[INFORMATION — start]

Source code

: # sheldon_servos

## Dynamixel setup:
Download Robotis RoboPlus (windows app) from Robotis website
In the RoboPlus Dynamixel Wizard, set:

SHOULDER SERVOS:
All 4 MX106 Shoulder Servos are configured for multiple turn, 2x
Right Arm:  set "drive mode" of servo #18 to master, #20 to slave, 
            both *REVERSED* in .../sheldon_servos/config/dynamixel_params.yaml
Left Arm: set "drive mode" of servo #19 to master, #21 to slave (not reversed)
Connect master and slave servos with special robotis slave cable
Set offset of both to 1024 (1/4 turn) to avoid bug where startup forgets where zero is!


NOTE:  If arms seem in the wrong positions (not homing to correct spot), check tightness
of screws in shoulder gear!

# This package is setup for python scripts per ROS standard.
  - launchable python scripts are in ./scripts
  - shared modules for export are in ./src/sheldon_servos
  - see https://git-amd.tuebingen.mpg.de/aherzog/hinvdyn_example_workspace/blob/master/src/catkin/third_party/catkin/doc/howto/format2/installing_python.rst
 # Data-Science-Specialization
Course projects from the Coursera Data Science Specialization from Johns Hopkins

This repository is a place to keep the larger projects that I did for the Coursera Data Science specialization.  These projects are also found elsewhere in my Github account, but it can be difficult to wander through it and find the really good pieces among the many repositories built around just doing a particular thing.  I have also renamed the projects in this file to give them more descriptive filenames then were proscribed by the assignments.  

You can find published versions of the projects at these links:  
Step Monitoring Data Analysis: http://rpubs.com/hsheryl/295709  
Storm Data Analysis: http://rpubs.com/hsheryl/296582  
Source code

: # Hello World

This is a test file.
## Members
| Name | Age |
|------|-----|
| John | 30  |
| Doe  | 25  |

[INFORMATION — finish]

• **DESCRIPTION OF THE TASK**: From the line containing "# Hello World" to the final line of the data above, transcribe every line exactly and nothing more.

• **PROBLEM SOLUTION**:
: # Hello World

This is a test file.
## Members
| Name | Age |
|------|-----|
| John | 30  |
| Doe  | 25  |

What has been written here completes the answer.